Task to complete: Your answer must be the records below, printed exactly.

Supplied information:
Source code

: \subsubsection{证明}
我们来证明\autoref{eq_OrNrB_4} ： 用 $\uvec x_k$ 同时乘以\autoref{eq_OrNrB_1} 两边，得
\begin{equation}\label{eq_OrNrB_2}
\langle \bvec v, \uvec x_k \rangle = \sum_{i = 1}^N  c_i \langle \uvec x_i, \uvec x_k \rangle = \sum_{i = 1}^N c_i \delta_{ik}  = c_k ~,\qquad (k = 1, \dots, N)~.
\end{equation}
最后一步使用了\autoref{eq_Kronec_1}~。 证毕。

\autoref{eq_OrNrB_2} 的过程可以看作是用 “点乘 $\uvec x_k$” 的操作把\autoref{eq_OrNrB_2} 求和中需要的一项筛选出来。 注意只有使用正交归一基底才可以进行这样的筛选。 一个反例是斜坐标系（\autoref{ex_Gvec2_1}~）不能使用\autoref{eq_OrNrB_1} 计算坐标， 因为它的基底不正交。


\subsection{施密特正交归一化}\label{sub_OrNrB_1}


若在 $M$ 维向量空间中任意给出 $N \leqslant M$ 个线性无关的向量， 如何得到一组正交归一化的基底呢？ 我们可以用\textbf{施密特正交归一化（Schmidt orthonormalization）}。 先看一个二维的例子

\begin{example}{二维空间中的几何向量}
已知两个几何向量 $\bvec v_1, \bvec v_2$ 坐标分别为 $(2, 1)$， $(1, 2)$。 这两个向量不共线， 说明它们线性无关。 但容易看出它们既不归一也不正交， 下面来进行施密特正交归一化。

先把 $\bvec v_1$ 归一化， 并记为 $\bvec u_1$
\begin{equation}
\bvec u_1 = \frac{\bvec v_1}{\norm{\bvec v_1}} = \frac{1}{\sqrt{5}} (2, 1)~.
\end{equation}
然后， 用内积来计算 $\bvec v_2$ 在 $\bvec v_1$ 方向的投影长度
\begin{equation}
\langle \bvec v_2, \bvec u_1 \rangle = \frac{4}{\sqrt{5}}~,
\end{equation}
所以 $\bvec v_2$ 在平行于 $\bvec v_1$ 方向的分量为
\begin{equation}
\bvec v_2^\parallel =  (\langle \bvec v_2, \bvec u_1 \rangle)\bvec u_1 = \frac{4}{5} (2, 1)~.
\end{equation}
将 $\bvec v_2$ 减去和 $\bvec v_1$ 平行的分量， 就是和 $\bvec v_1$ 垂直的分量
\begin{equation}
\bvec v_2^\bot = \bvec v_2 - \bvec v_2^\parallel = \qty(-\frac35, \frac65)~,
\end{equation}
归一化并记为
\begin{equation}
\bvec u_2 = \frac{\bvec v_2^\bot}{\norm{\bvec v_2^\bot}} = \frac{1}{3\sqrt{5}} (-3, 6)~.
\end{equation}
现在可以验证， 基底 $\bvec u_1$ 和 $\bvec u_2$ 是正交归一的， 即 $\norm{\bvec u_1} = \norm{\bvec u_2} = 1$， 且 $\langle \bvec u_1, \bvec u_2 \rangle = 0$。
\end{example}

Answer below:
Source code

: \subsubsection{证明}
我们来证明\autoref{eq_OrNrB_4} ： 用 $\uvec x_k$ 同时乘以\autoref{eq_OrNrB_1} 两边，得
\begin{equation}\label{eq_OrNrB_2}
\langle \bvec v, \uvec x_k \rangle = \sum_{i = 1}^N  c_i \langle \uvec x_i, \uvec x_k \rangle = \sum_{i = 1}^N c_i \delta_{ik}  = c_k ~,\qquad (k = 1, \dots, N)~.
\end{equation}
最后一步使用了\autoref{eq_Kronec_1}~。 证毕。

\autoref{eq_OrNrB_2} 的过程可以看作是用 “点乘 $\uvec x_k$” 的操作把\autoref{eq_OrNrB_2} 求和中需要的一项筛选出来。 注意只有使用正交归一基底才可以进行这样的筛选。 一个反例是斜坐标系（\autoref{ex_Gvec2_1}~）不能使用\autoref{eq_OrNrB_1} 计算坐标， 因为它的基底不正交。


\subsection{施密特正交归一化}\label{sub_OrNrB_1}


若在 $M$ 维向量空间中任意给出 $N \leqslant M$ 个线性无关的向量， 如何得到一组正交归一化的基底呢？ 我们可以用\textbf{施密特正交归一化（Schmidt orthonormalization）}。 先看一个二维的例子

\begin{example}{二维空间中的几何向量}
已知两个几何向量 $\bvec v_1, \bvec v_2$ 坐标分别为 $(2, 1)$， $(1, 2)$。 这两个向量不共线， 说明它们线性无关。 但容易看出它们既不归一也不正交， 下面来进行施密特正交归一化。

先把 $\bvec v_1$ 归一化， 并记为 $\bvec u_1$
\begin{equation}
\bvec u_1 = \frac{\bvec v_1}{\norm{\bvec v_1}} = \frac{1}{\sqrt{5}} (2, 1)~.
\end{equation}
然后， 用内积来计算 $\bvec v_2$ 在 $\bvec v_1$ 方向的投影长度
\begin{equation}
\langle \bvec v_2, \bvec u_1 \rangle = \frac{4}{\sqrt{5}}~,
\end{equation}
所以 $\bvec v_2$ 在平行于 $\bvec v_1$ 方向的分量为
\begin{equation}
\bvec v_2^\parallel =  (\langle \bvec v_2, \bvec u_1 \rangle)\bvec u_1 = \frac{4}{5} (2, 1)~.
\end{equation}
将 $\bvec v_2$ 减去和 $\bvec v_1$ 平行的分量， 就是和 $\bvec v_1$ 垂直的分量
\begin{equation}
\bvec v_2^\bot = \bvec v_2 - \bvec v_2^\parallel = \qty(-\frac35, \frac65)~,
\end{equation}
归一化并记为
\begin{equation}
\bvec u_2 = \frac{\bvec v_2^\bot}{\norm{\bvec v_2^\bot}} = \frac{1}{3\sqrt{5}} (-3, 6)~.
\end{equation}
现在可以验证， 基底 $\bvec u_1$ 和 $\bvec u_2$ 是正交归一的， 即 $\norm{\bvec u_1} = \norm{\bvec u_2} = 1$， 且 $\langle \bvec u_1, \bvec u_2 \rangle = 0$。
\end{example}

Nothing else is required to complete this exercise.